Read<>Share: Hardware prototype
A hardware prototype as a ticket-to-talk to support social interaction
Image above: A video screenshot capturing the enactment of the Read<>Share scenario
What is A ticket-to-talk TechnologY or TTTT?
Ticket-to-Talk-Technologies (TTTT) are a kind of digital technology that support social interaction between people living in local communities by enabling interpersonal awareness about a particular everyday activity. The project followed the three design rationales of TTTT:
Interpersonal awareness tied to a common everyday activity, in this case of reading.
Embracing ambiguity: Not revealing intentions of reading.
Peripherally displays the information in abstract forms
Roles and responsibilities
I was the solo designer, researcher and prototyper for this project. This included scouting for participants, finding collaborators to design the prototypes and finally writing the papers summarising the result of the six months long exploration.
Read<>Share is a TTTT to enable a pair of neighbours become aware of each other’s reading activity and in turn utilise the awareness as openings or ‘tickets’ for social interaction. It started with the key question:
If and how can digital technology enhance the awareness of everyday activities within a local community of senior citizens as an icebreaker to initiate and sustain social interaction?

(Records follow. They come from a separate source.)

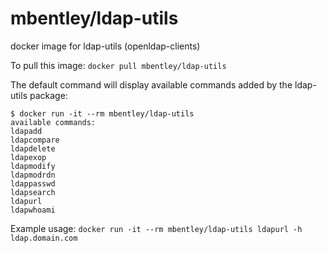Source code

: mbentley/ldap-utils
===================

docker image for ldap-utils (openldap-clients)

To pull this image:
`docker pull mbentley/ldap-utils`

The default command will display available commands added by the ldap-utils package:

```
$ docker run -it --rm mbentley/ldap-utils
available commands:
ldapadd
ldapcompare
ldapdelete
ldapexop
ldapmodify
ldapmodrdn
ldappasswd
ldapsearch
ldapurl
ldapwhoami
```

Example usage: `docker run -it --rm mbentley/ldap-utils ldapurl -h ldap.domain.com`
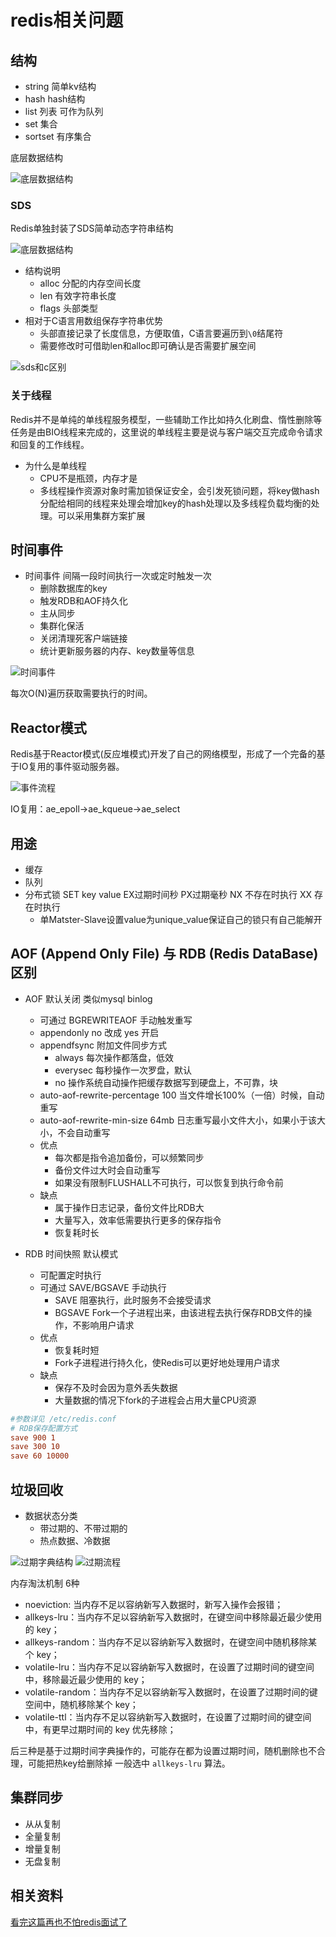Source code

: # redis相关问题

## 结构

- string 简单kv结构
- hash hash结构
- list 列表 可作为队列
- set 集合
- sortset 有序集合

底层数据结构

![底层数据结构](./assets/redis/struct.webp)

### SDS

Redis单独封装了SDS简单动态字符串结构

![底层数据结构](./assets/redis/sds.png)

- 结构说明
  - alloc 分配的内存空间长度
  - len 有效字符串长度
  - flags 头部类型
- 相对于C语言用数组保存字符串优势
  - 头部直接记录了长度信息，方便取值，C语言要遍历到`\0`结尾符
  - 需要修改时可借助len和alloc即可确认是否需要扩展空间

![sds和c区别](./assets/redis/sds&c.png)

### 关于线程

Redis并不是单纯的单线程服务模型，一些辅助工作比如持久化刷盘、惰性删除等任务是由BIO线程来完成的，这里说的单线程主要是说与客户端交互完成命令请求和回复的工作线程。

- 为什么是单线程
  - CPU不是瓶颈，内存才是
  - 多线程操作资源对象时需加锁保证安全，会引发死锁问题，将key做hash分配给相同的线程来处理会增加key的hash处理以及多线程负载均衡的处理。可以采用集群方案扩展

## 时间事件

- 时间事件 间隔一段时间执行一次或定时触发一次
  - 删除数据库的key
  - 触发RDB和AOF持久化
  - 主从同步
  - 集群化保活
  - 关闭清理死客户端链接
  - 统计更新服务器的内存、key数量等信息

![时间事件](./assets/redis/time_event.png)

每次O(N)遍历获取需要执行的时间。

## Reactor模式

Redis基于Reactor模式(反应堆模式)开发了自己的网络模型，形成了一个完备的基于IO复用的事件驱动服务器。

![事件流程](./assets/redis/event_flow.png)

IO复用：ae_epoll->ae_kqueue->ae_select

## 用途

- 缓存
- 队列
- 分布式锁 SET key value EX过期时间秒 PX过期毫秒 NX 不存在时执行 XX 存在时执行
  - 单Matster-Slave设置value为unique_value保证自己的锁只有自己能解开

## AOF (Append Only File) 与 RDB (Redis DataBase)区别

- AOF 默认关闭 类似mysql binlog
  - 可通过 BGREWRITEAOF 手动触发重写
  - appendonly no 改成 yes 开启
  - appendfsync 附加文件同步方式
    - always 每次操作都落盘，低效
    - everysec 每秒操作一次罗盘，默认
    - no 操作系统自动操作把缓存数据写到硬盘上，不可靠，块
  - auto-aof-rewrite-percentage 100 当文件增长100%（一倍）时候，自动重写
  - auto-aof-rewrite-min-size 64mb 日志重写最小文件大小，如果小于该大小，不会自动重写
  - 优点
    - 每次都是指令追加备份，可以频繁同步
    - 备份文件过大时会自动重写
    - 如果没有限制FLUSHALL不可执行，可以恢复到执行命令前
  - 缺点
    - 属于操作日志记录，备份文件比RDB大
    - 大量写入，效率低需要执行更多的保存指令
    - 恢复耗时长


- RDB 时间快照 默认模式
  - 可配置定时执行
  - 可通过 SAVE/BGSAVE 手动执行
    - SAVE 阻塞执行，此时服务不会接受请求
    - BGSAVE Fork一个子进程出来，由该进程去执行保存RDB文件的操作，不影响用户请求
  - 优点
    - 恢复耗时短
    - Fork子进程进行持久化，使Redis可以更好地处理用户请求
  - 缺点
    - 保存不及时会因为意外丢失数据
    - 大量数据的情况下fork的子进程会占用大量CPU资源


```conf
#参数详见 /etc/redis.conf
# RDB保存配置方式
save 900 1
save 300 10
save 60 10000
```

## 垃圾回收

- 数据状态分类
  - 带过期的、不带过期的
  - 热点数据、冷数据

![过期字典结构](./assets/redis/expired_dict_struct.webp)
![过期流程](./assets/redis/expired_flow.webp)

内存淘汰机制 6种

- noeviction: 当内存不足以容纳新写入数据时，新写入操作会报错；
- allkeys-lru：当内存不足以容纳新写入数据时，在键空间中移除最近最少使用的 key；
- allkeys-random：当内存不足以容纳新写入数据时，在键空间中随机移除某个 key；
- volatile-lru：当内存不足以容纳新写入数据时，在设置了过期时间的键空间中，移除最近最少使用的 key；
- volatile-random：当内存不足以容纳新写入数据时，在设置了过期时间的键空间中，随机移除某个 key；
- volatile-ttl：当内存不足以容纳新写入数据时，在设置了过期时间的键空间中，有更早过期时间的 key 优先移除；

后三种是基于过期时间字典操作的，可能存在都为设置过期时间，随机删除也不合理，可能把热key给删除掉
一般选中 `allkeys-lru` 算法。


## 集群同步

- 从从复制
- 全量复制
- 增量复制
- 无盘复制

## 相关资料

[看完这篇再也不怕redis面试了](https://mp.weixin.qq.com/s/8AFFCrtv0MLRBEDaCAjnaA)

Read<>Share is a conceptual hardware prototype, that allows non-nosy, low commitment social conversations between people living close-by. This was developed as a exploratory design process where I co-designed with the two participants, Asad and Sampath over a period of four months. The core idea revolves around sharing of mundane everyday activities between the two participants, who are also neighbours, to support their social interaction. The following texts expands on the process, contexts, how the prototype was built and the findings.
The inspiration of the project came from the Presence remote, Walky and Harvey Sack’s work that explored verbal utterances as tickets-to-talk, all of which focused on strengthening serendipitous opportunities for social interaction with a low level of upfront commitment to engage in social interaction. Svensson & Sokoler works on the PresenceRemote (PR) as a design concept of a TTTT allows senior citizens living within a community to voluntarily and reciprocally share aspects of their everyday TV watching with their friends. Being aware that their friends are watching TV at a particular time of day then becomes a way for them to strike a conversation with the friends when they meet face-to-face.
2. About the Participants, sampath and asad
I met Sampath through Asad while scouting for participants for my research. He is amicable and used to look forward to meeting me and sharing stories. So he and his wife became one of the key participants for the research.
A little bit about him. Sampath is a septuagenarian who lives with his wife in a gated community. He was in the pharmaceutical business and after retirement he became actively involved in community work. He has a son who lives abroad, and Sampath would regularly use video chat to talk to his son’s family. His younger neighbour, Asad, is a software developer who works from home. He used to often visit Sampath to address laptop and the video chat issues. A year back, Sampath had surgery that restricted his movement to home and also fatigued his eye making him discontinue the video calls with his son. This in turn reduced the frequency of Asad’s visits. Sampath now spends most of his free time reading in his balcony and occasionally takes a short walk in the common hallway in the evening.
An early drawing of a possible scenario inspired by Sampath’s story: (From left) Sampath is watching news; his niece arrives for an impromptu visit; they chit-chat; Sampath’s wife brings in tea; the niece points to a news that catches her eyes. Question: How can they continue the lightweight chit-chat once the niece gets back to her everyday life?
3. the different parts of the hardware installation
A fingertip data recorder that helps Sampath to image-capture couple of phrases while he is reading to share with Asad, and also to measure the time Sampath spends while reading (figure 1). As Asad does his reading online, he selects the phrases on his screen and sends them to Sampath’s book. For the exploration, we built only the physical mock-up of the recorder without the digital functionality. The digital functionality was simulated through Wizard-of-Oz method during the study.
Two physical books augmented with actuators that act as peripheral displays by opening up to a degree that represents the time spent by the other person on reading, and displays the shared phrases, but only for 24hrs.